Nothing about heroes and villains and space.

*

When Jim was seven (and still smiled at her when she returned from research on distant worlds, bright as the sun and toothy when she walked in the door, no matter what hour of day), a command-track cadet about to graduate sent her a private comm with a dissertation attached. Christopher Pike, his name was, and she expected something along the lines of sentient trees, or something along her expertise, using some of her research perhaps; she got a few of these every year around graduation, just as a thank-you, she supposed. 

This was not one of those. 

His dissertation was on the _Kelvin_ , full of details on all members of the crew, command, science, research, the whole bit.
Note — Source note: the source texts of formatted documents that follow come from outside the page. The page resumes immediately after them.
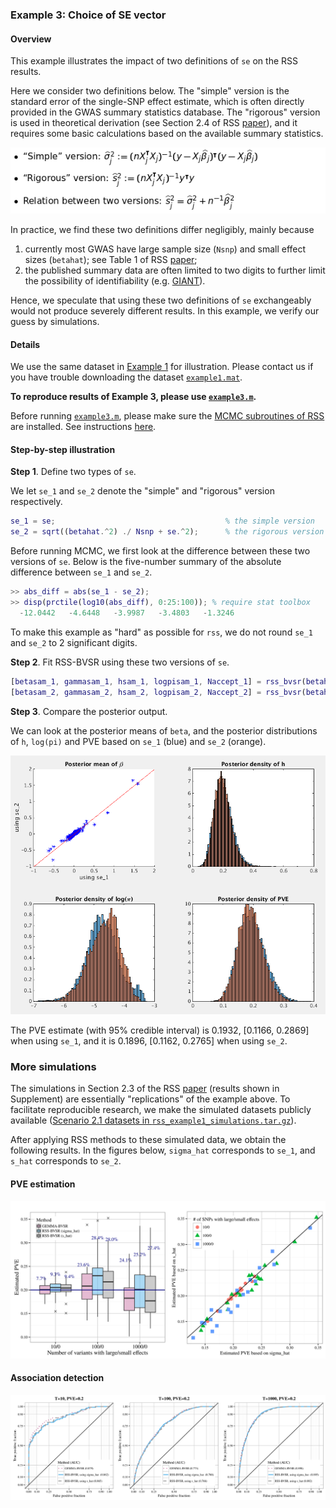 ### Example 3: Choice of SE vector

#### Overview
This example illustrates the impact of two definitions of `se` on the RSS results.

Here we consider two definitions below. The "simple" version is the standard error of the single-SNP effect estimate, which is often directly provided in the GWAS summary statistics database. The "rigorous" version is used in theoretical derivation (see Section 2.4 of RSS [paper](https://doi.org/10.1101/042457)), and it requires some basic calculations based on the available summary statistics.

![](images/twose.png)

In practice, we find these two definitions differ negligibly, mainly because

1. currently most GWAS have large sample size (`Nsnp`) and small effect sizes (`betahat`); see Table 1 of RSS [paper](https://doi.org/10.1101/042457);
2. the published summary data are often limited to two digits to further limit the possibility of identifiability (e.g. [GIANT](http://portals.broadinstitute.org/collaboration/giant/index.php/GIANT_consortium_data_files#GIANT_consortium_2012-2015_GWAS_Metadata_is_Available_Here_for_Download)). 

Hence, we speculate that using these two definitions of `se` exchangeably would not produce severely different results. In this example, we verify our guess by simulations. 

#### Details
We use the same dataset in [Example 1](Example-1) for illustration. Please contact us if you have trouble downloading the dataset [`example1.mat`](https://uchicago.box.com/example1).

**To reproduce results of Example 3, please use [`example3.m`](https://github.com/stephenslab/rss/blob/master/examples/example3.m).**

Before running [`example3.m`](https://github.com/stephenslab/rss/blob/master/examples/example3.m), please make sure the [MCMC subroutines of RSS](https://github.com/stephenslab/rss/tree/master/src) are installed. See instructions [here](RSS-via-MCMC).

#### Step-by-step illustration

**Step 1**. Define two types of `se`.

We let `se_1` and `se_2` denote the "simple"  and "rigorous" version respectively.
```matlab
se_1 = se;                                      % the simple version
se_2 = sqrt((betahat.^2) ./ Nsnp + se.^2);      % the rigorous version 
```
Before running MCMC, we first look at the difference between these two versions of `se`. Below is the five-number summary of the absolute difference between `se_1` and `se_2`.
```matlab
>> abs_diff = abs(se_1 - se_2);  
>> disp(prctile(log10(abs_diff), 0:25:100)); % require stat toolbox
  -12.0442   -4.6448   -3.9987   -3.4803   -1.3246
```
To make this example as "hard" as possible for `rss`, we do not round `se_1` and `se_2` to 2 significant digits.

**Step 2**. Fit RSS-BVSR using these two versions of `se`.
```matlab
[betasam_1, gammasam_1, hsam_1, logpisam_1, Naccept_1] = rss_bvsr(betahat, se_1, R, Nsnp, Ndraw, Nburn, Nthin);
[betasam_2, gammasam_2, hsam_2, logpisam_2, Naccept_2] = rss_bvsr(betahat, se_2, R, Nsnp, Ndraw, Nburn, Nthin);
```

**Step 3**. Compare the posterior output.

We can look at the posterior means of `beta`, and the posterior distributions of `h`, `log(pi)` and PVE based on `se_1` (blue) and `se_2` (orange).

![](images/rss_example3_posterior.png)

The PVE estimate (with 95% credible interval) is 0.1932, [0.1166, 0.2869] when using `se_1`, and it is 0.1896, [0.1162, 0.2765] when using `se_2`.

### More simulations

The simulations in Section 2.3 of the RSS [paper](https://doi.org/10.1101/042457) (results shown in Supplement) are essentially "replications" of the example above. To facilitate reproducible research, we make the simulated datasets publicly available ([Scenario 2.1 datasets in `rss_example1_simulations.tar.gz`](https://uchicago.box.com/example1)).

After applying RSS methods to these simulated data, we obtain the following results. In the figures below, `sigma_hat` corresponds to `se_1`, and `s_hat` corresponds to `se_2`.

#### PVE estimation
![](images/twose_pve.png)

#### Association detection
![](images/twose_pip.png)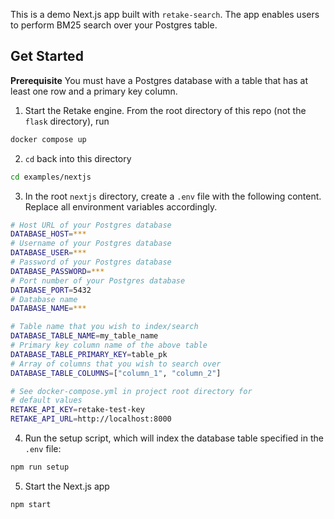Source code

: This is a demo Next.js app built with `retake-search`. The app enables users to perform BM25 search over your Postgres table.

## Get Started

**Prerequisite** You must have a Postgres database with a table that has at least one row and a primary key column.

1. Start the Retake engine. From the root directory of this repo (not the `flask` directory), run

```bash
docker compose up
```

2. `cd` back into this directory

```bash
cd examples/nextjs
```

3. In the root `nextjs` directory, create a `.env` file with the following content. Replace all environment
   variables accordingly.

```bash
# Host URL of your Postgres database
DATABASE_HOST=***
# Username of your Postgres database
DATABASE_USER=***
# Password of your Postgres database
DATABASE_PASSWORD=***
# Port number of your Postgres database
DATABASE_PORT=5432
# Database name
DATABASE_NAME=***

# Table name that you wish to index/search
DATABASE_TABLE_NAME=my_table_name
# Primary key column name of the above table
DATABASE_TABLE_PRIMARY_KEY=table_pk
# Array of columns that you wish to search over
DATABASE_TABLE_COLUMNS=["column_1", "column_2"]

# See docker-compose.yml in project root directory for
# default values
RETAKE_API_KEY=retake-test-key
RETAKE_API_URL=http://localhost:8000
```

4. Run the setup script, which will index the database table specified in the `.env` file:

```bash
npm run setup
```

5. Start the Next.js app

```bash
npm start
```
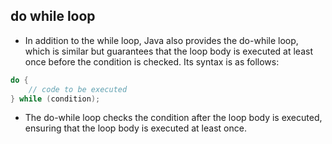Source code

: ## do while loop

- In addition to the while loop, Java also provides the do-while loop, which is similar but guarantees that the loop body is executed at least once before the condition is checked. Its syntax is as follows:

```java
do {
    // code to be executed
} while (condition);

```

- The do-while loop checks the condition after the loop body is executed, ensuring that the loop body is executed at least once.

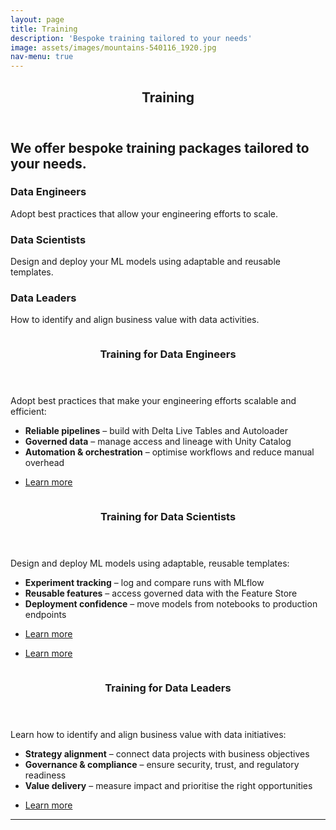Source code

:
 ```yaml
---
layout: page
title: Training
description: 'Bespoke training tailored to your needs'
image: assets/images/mountains-540116_1920.jpg
nav-menu: true
---
```


<!-- Main -->
<div id="main" class="alt">

<!-- One -->
<section id="one">
	<div class="inner">
		<header class="major">
			<h1>Training</h1>
		</header>

<!-- Content -->
<h2 id="content">We offer bespoke training packages tailored to your needs.</h2>
<p></p>
<div class="row">
	<div class="4u 12u$(medium)">
		<h3>Data Engineers</h3>
		<p>Adopt best practices that allow your engineering efforts to scale.</p>
	</div>
	<div class="4u 12u$(medium)">
		<h3>Data Scientists</h3>
		<p>Design and deploy your ML models using adaptable and reusable templates.</p>
	</div>
	<div class="4u$ 12u$(medium)">
		<h3>Data Leaders</h3>
		<p>How to identify and align business value with data activities.</p>
	</div>
</div>





<!-- Two -->
<section id="two" class="spotlights">
	<section>
		<a href="generic.html" class="image">
			<img src="{% link assets/images/pic08.jpg %}" alt="" data-position="center center" />
		</a>
		<div class="content">
			<div class="inner">
			<header class="major">
				<h3>Training for Data Engineers</h3>
			</header>
			<p>Adopt best practices that make your engineering efforts scalable and efficient:</p>
			<ul>
				<li><strong>Reliable pipelines</strong> – build with Delta Live Tables and Autoloader</li>
				<li><strong>Governed data</strong> – manage access and lineage with Unity Catalog</li>
				<li><strong>Automation & orchestration</strong> – optimise workflows and reduce manual overhead</li>
			</ul>
			<ul class="actions">
				<li><a href="generic.html" class="button">Learn more</a></li>
			</ul>
		</div>
		</div>
	</section>
	<section>
		<a href="generic.html" class="image">
			<img src="{% link assets/images/pic09.jpg %}" alt="" data-position="top center" />
		</a>
		<div class="content">
			<div class="inner">
				<header class="major">
				<h3>Training for Data Scientists</h3>
			</header>
			<p>Design and deploy ML models using adaptable, reusable templates:</p>
			<ul>
				<li><strong>Experiment tracking</strong> – log and compare runs with MLflow</li>
				<li><strong>Reusable features</strong> – access governed data with the Feature Store</li>
				<li><strong>Deployment confidence</strong> – move models from notebooks to production endpoints</li>
			</ul>
			<ul class="actions">
				<li><a href="generic.html" class="button">Learn more</a></li>
			</ul>
				<ul class="actions">
					<li><a href="generic.html" class="button">Learn more</a></li>
				</ul>
			</div>
		</div>
	</section>
	<section>
		<a href="generic.html" class="image">
			<img src="{% link assets/images/pic10.jpg %}" alt="" data-position="25% 25%" />
		</a>
		<div class="content">
			<div class="inner">
				<header class="major">
				<h3>Training for Data Leaders</h3>
			</header>
			<p>Learn how to identify and align business value with data initiatives:</p>
			<ul>
				<li><strong>Strategy alignment</strong> – connect data projects with business objectives</li>
				<li><strong>Governance & compliance</strong> – ensure security, trust, and regulatory readiness</li>
				<li><strong>Value delivery</strong> – measure impact and prioritise the right opportunities</li>
			</ul>
			<ul class="actions">
				<li><a href="generic.html" class="button">Learn more</a></li>
			</ul>
			</div>
		</div>
	</section>
</section>





<hr class="major" />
He had the recordings of those last moments, and _god_ she could hear Jim’s first cries, just as she was still there, George rambling about Tiberius, his final _I love_ —

For hours, she locked herself in her bedroom, stared at the ceiling, breathed through the memories. Iowa went dark-dusky-red-orange around her. Sam scratched at the door a few times, murmuring about dinner, going to pick up pizza with Frank, they’d be back in a while, Jim’s still here, Mom—

Jim, he just cracked the lock.

From under the blanket that still smelled like George when she shut her eyes hard enough, she could hear soft footsteps, smell the hay and grass and dirt that Jim always seemed to carry with him, no matter how many times he bathed. He hoisted himself on the bed, crouching in the corner by her feet, and she couldn’t hide anymore. Not with Jim there.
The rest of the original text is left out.